→ TRY IT: Write out every line from the listing below where the string "filecontents" is found.

**** RECORDED INFORMATION ****

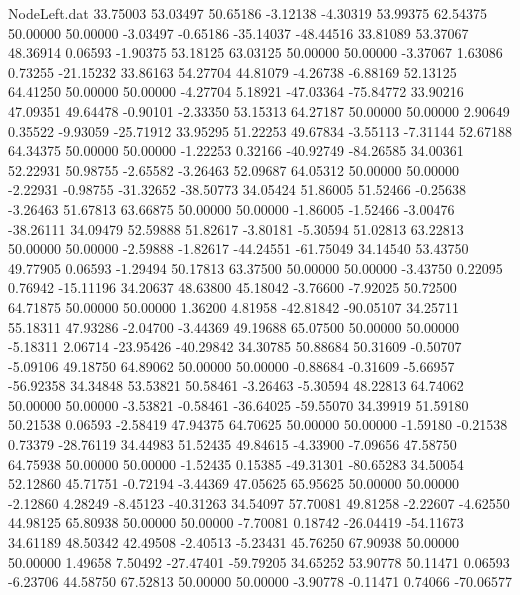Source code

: \begin{filecontents}{NodeLeft.dat}
  33.75003   53.03497   50.65186    -3.12138   -4.30319   53.99375   62.54375   50.00000   50.00000   -3.03497   -0.65186  -35.14037  -48.44516
  33.81089   53.37067   48.36914     0.06593   -1.90375   53.18125   63.03125   50.00000   50.00000   -3.37067    1.63086    0.73255  -21.15232
  33.86163   54.27704   44.81079    -4.26738   -6.88169   52.13125   64.41250   50.00000   50.00000   -4.27704    5.18921  -47.03364  -75.84772
  33.90216   47.09351   49.64478    -0.90101   -2.33350   53.15313   64.27187   50.00000   50.00000    2.90649    0.35522   -9.93059  -25.71912
  33.95295   51.22253   49.67834    -3.55113   -7.31144   52.67188   64.34375   50.00000   50.00000   -1.22253    0.32166  -40.92749  -84.26585
  34.00361   52.22931   50.98755    -2.65582   -3.26463   52.09687   64.05312   50.00000   50.00000   -2.22931   -0.98755  -31.32652  -38.50773
  34.05424   51.86005   51.52466    -0.25638   -3.26463   51.67813   63.66875   50.00000   50.00000   -1.86005   -1.52466   -3.00476  -38.26111
  34.09479   52.59888   51.82617    -3.80181   -5.30594   51.02813   63.22813   50.00000   50.00000   -2.59888   -1.82617  -44.24551  -61.75049
  34.14540   53.43750   49.77905     0.06593   -1.29494   50.17813   63.37500   50.00000   50.00000   -3.43750    0.22095    0.76942  -15.11196
  34.20637   48.63800   45.18042    -3.76600   -7.92025   50.72500   64.71875   50.00000   50.00000    1.36200    4.81958  -42.81842  -90.05107
  34.25711   55.18311   47.93286    -2.04700   -3.44369   49.19688   65.07500   50.00000   50.00000   -5.18311    2.06714  -23.95426  -40.29842
  34.30785   50.88684   50.31609    -0.50707   -5.09106   49.18750   64.89062   50.00000   50.00000   -0.88684   -0.31609   -5.66957  -56.92358
  34.34848   53.53821   50.58461    -3.26463   -5.30594   48.22813   64.74062   50.00000   50.00000   -3.53821   -0.58461  -36.64025  -59.55070
  34.39919   51.59180   50.21538     0.06593   -2.58419   47.94375   64.70625   50.00000   50.00000   -1.59180   -0.21538    0.73379  -28.76119
  34.44983   51.52435   49.84615    -4.33900   -7.09656   47.58750   64.75938   50.00000   50.00000   -1.52435    0.15385  -49.31301  -80.65283
  34.50054   52.12860   45.71751    -0.72194   -3.44369   47.05625   65.95625   50.00000   50.00000   -2.12860    4.28249   -8.45123  -40.31263
  34.54097   57.70081   49.81258    -2.22607   -4.62550   44.98125   65.80938   50.00000   50.00000   -7.70081    0.18742  -26.04419  -54.11673
  34.61189   48.50342   42.49508    -2.40513   -5.23431   45.76250   67.90938   50.00000   50.00000    1.49658    7.50492  -27.47401  -59.79205
  34.65252   53.90778   50.11471     0.06593   -6.23706   44.58750   67.52813   50.00000   50.00000   -3.90778   -0.11471    0.74066  -70.06577

\end{filecontents}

****

→ SOLUTION BELOW:
: \begin{filecontents}{NodeLeft.dat}
\end{filecontents}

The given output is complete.